Relationship Extraction

graph TD
    A["AST Node"] -->|analyze| B{"Node Type?"}
    
    B -->|class_declaration| C["Check base_list<br/>for inheritance"]
    B -->|property_declaration| D["Extract property type"]
    B -->|field_declaration| E["Extract field type"]
    B -->|method_declaration| F["Extract parameter types"]
    
    C -->|find base class names| G["Is Primitive?"]
    D -->|get identifier| G
    E -->|get identifier| G
    F -->|iterate parameters| G
    
    G -->|yes| H["Skip - Filter Out"]
    G -->|no| I["Is Known<br/>Top-Level Type?"]
    
    I -->|yes| J["Resolved Relationship<br/>is_resolved=True"]
    I -->|no| K["Unresolved Relationship<br/>is_resolved=False"]
    
    J -->|create| L["CallRelationship"]
    K -->|create| L
    
    L -->|continue| M["Recursively Process<br/>Child Nodes"]
    M -->|back| A

    style A fill:#E8F4F8,color:#000
    style B fill:#FFD700,color:#000
    style J fill:#50C878,color:#fff
    style K fill:#FFB366,color:#000
    style L fill:#50C878,color:#fff

Key Features

1. Tree-Sitter Based Parsing

Uses the tree-sitter library with C# grammar for robust, incremental parsing that handles:

Complex syntax structures
Malformed code gracefully
Large files efficiently

2. Multi-Type Support

Analyzes various C# type definitions:

Classes (including abstract and static variants)
Interfaces
Structs
Enums
Records (C# 9+)
Delegates

3. Comprehensive Dependency Tracking

Captures dependencies from:

Class inheritance (base classes and interfaces)
Property types used in class definitions
Field types used in class definitions
Method parameter types

4. Type Filtering

Intelligently filters out built-in and primitive types to focus on meaningful domain dependencies:

C# primitives (bool, int, string, etc.)
Framework types (List, Dictionary, Task, DateTime, etc.)
Only tracks custom domain types

5. Path Management

Handles path conversions for consistent identification:

Absolute to relative path conversion
File-to-module path transformation
Cross-platform path separator handling

6. Metadata Extraction

For each component, captures:

Unique component ID
Component name and type
Full source code
Line number range
Documentation/docstring information

Integration Points

1. With DependencyParser

graph LR
    DP["DependencyParser"] -->|instantiates| CSH["TreeSitterCSharpAnalyzer"]
    CSH -->|returns| NODES["Node + CallRelationship"]
    NODES -->|collects| DP
    DP -->|builds| GRAPH["Dependency Graph"]
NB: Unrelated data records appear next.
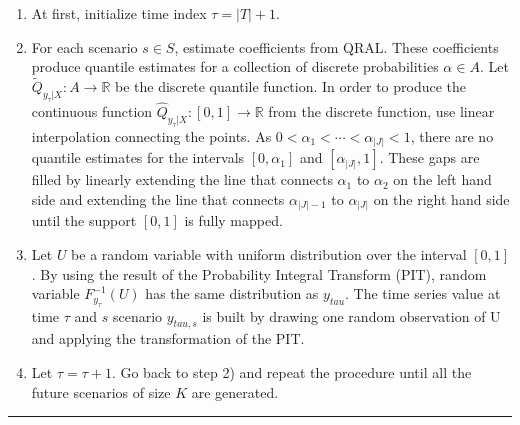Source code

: \begin{enumerate}
	
	\item At first, initialize time index $\tau = |T| + 1$.
	
	\item For each scenario $s \in S$, estimate coefficients from QRAL. These coefficients produce quantile estimates for a collection of discrete probabilities $\alpha \in A$. Let $\tilde{Q}_{y_\tau|X}:A \rightarrow \mathbb{R}$ be the discrete quantile function. In order to produce the continuous function $\hat{Q}_{y_\tau|X}:[0,1] \rightarrow \mathbb{R}$ from the discrete function, use linear interpolation connecting the points. As $0 < \alpha_1 < \cdots < \alpha_{|J|} < 1$, there are no quantile estimates for the intervals $[0,\alpha_1]$ and $[\alpha_{|J|},1]$. These gaps are filled by linearly extending the line that connects $\alpha_1$ to $\alpha_2$ on the left hand side and extending the line that connects $\alpha_{|J|-1}$ to $\alpha_{|J|}$ on the right hand side until the support $[0,1]$ is fully mapped.  
	
	
	
	\item Let $U$ be a random variable with uniform distribution over the interval $[0,1]$. By using the result of the Probability Integral Transform (PIT), random variable $F^{-1}_{y_{\tau}}(U)$ has the same distribution as $y_{tau}$. The time series value at time $\tau$ and $s$ scenario $y_{tau,s}$ is built by drawing one random observation of U and applying the transformation of the PIT.

	\item Let $\tau = \tau + 1$. Go back to step 2) and repeat the procedure until all the future scenarios of size $K$ are generated. 


\end{enumerate}


\noindent\rule{\columnwidth}{1pt}
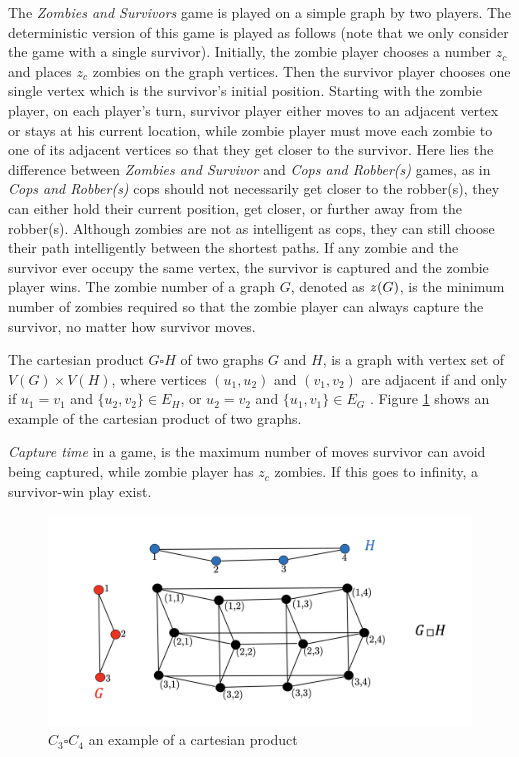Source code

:\documentclass[1p]{elsarticle}
\newcommand{\zn}{\ooalign{$z$\cr\hfil\rule[.5ex]{.2em}{.08ex}\hfil\cr}}
\begin{document}
The {\it Zombies and Survivors} game is played on a simple graph by two players. The deterministic version of this game
\cite{Fitz16} is played as follows (note that we only consider the game with a single survivor). Initially, the zombie
player chooses a number $z_c$ and places $z_c$ zombies on the graph vertices. Then the survivor player chooses one single
vertex which is the survivor's initial position. Starting with the zombie player, on each player's turn, survivor player
either moves to an adjacent vertex or stays at his current location, while zombie player must move each zombie to one of
its adjacent vertices so that they get closer to the survivor. Here lies the difference between {\it Zombies and
Survivor} and {\it Cops and Robber(s)} games, as in {\it Cops and Robber(s)} cops should not necessarily get closer to
the robber(s), they can either hold their current position, get closer, or further away from the robber(s). Although
zombies are not as intelligent as cops, they can still choose their path intelligently between the shortest paths.
If any zombie and the survivor ever occupy the same vertex, the survivor is captured and the zombie player wins. The
zombie number of a graph $G$, denoted as $\zn(G)$, is the minimum number of zombies required so that the zombie player can
always capture the survivor, no matter how survivor moves.

The cartesian product $G \square H$ of two graphs $G$ and $H$, is a graph with vertex set of $V(G) \times V(H)$, where
vertices $(u_1 , u_2)$ and $(v_1 , v_2)$ are adjacent if and only if $u_1 = v_1$ and $ \{ u_2 , v_2 \} \in E_{H} $, or
$u_2 = v_2$ and $ \{u_1 , v_1 \} \in E_{G}$ \cite{West02}. Figure \ref{fig:p2} shows an example of the cartesian product
of two graphs.

{\it Capture time} in a game, is the maximum number of moves survivor can avoid being captured, while zombie player has
$z_c$ zombies. If this goes to infinity, a survivor-win play exist.

\begin{figure}[h!]
	\centering
	\includegraphics[width=0.9\linewidth]{fig/CpWest.png}
	\caption{$C_3 \square C_4$ an example of a cartesian product}
	\label{fig:p2}
\end{figure}
\end{document}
The DependencyParser orchestrates the analyzer to process all C# files in a repository and constructs a complete dependency graph.

Integration Details:

Called for each .cs file found during repository scanning
Results aggregated with other language analyzers
File path and content provided by parser
Nodes and relationships collected into unified component model

2. With AnalysisService

The AnalysisService (see dependency_analysis_services.md) coordinates:

Repository structure analysis
Multi-language file discovery
Parallel analysis of components
Call graph construction

3. With Node & CallRelationship Models

Node Model captures component metadata:

Node(
    id="MyFile.cs::MyClass",
    name="MyClass",
    component_type="class",
    file_path="/path/to/MyFile.cs",
    relative_path="MyFile.cs",
    source_code="public class MyClass { ... }",
    start_line=5,
    end_line=25,
    display_name="class MyClass",
    base_classes=["BaseClass"],  # Inheritance
    # ... other metadata
)

CallRelationship Model represents dependencies:

CallRelationship(
    caller="MyFile.cs::MyClass",
    callee="MyFile.cs::IDependency",
    call_line=10,
    is_resolved=True  # Known type vs external
)

See dependency_analyzer_models.md for detailed model documentation.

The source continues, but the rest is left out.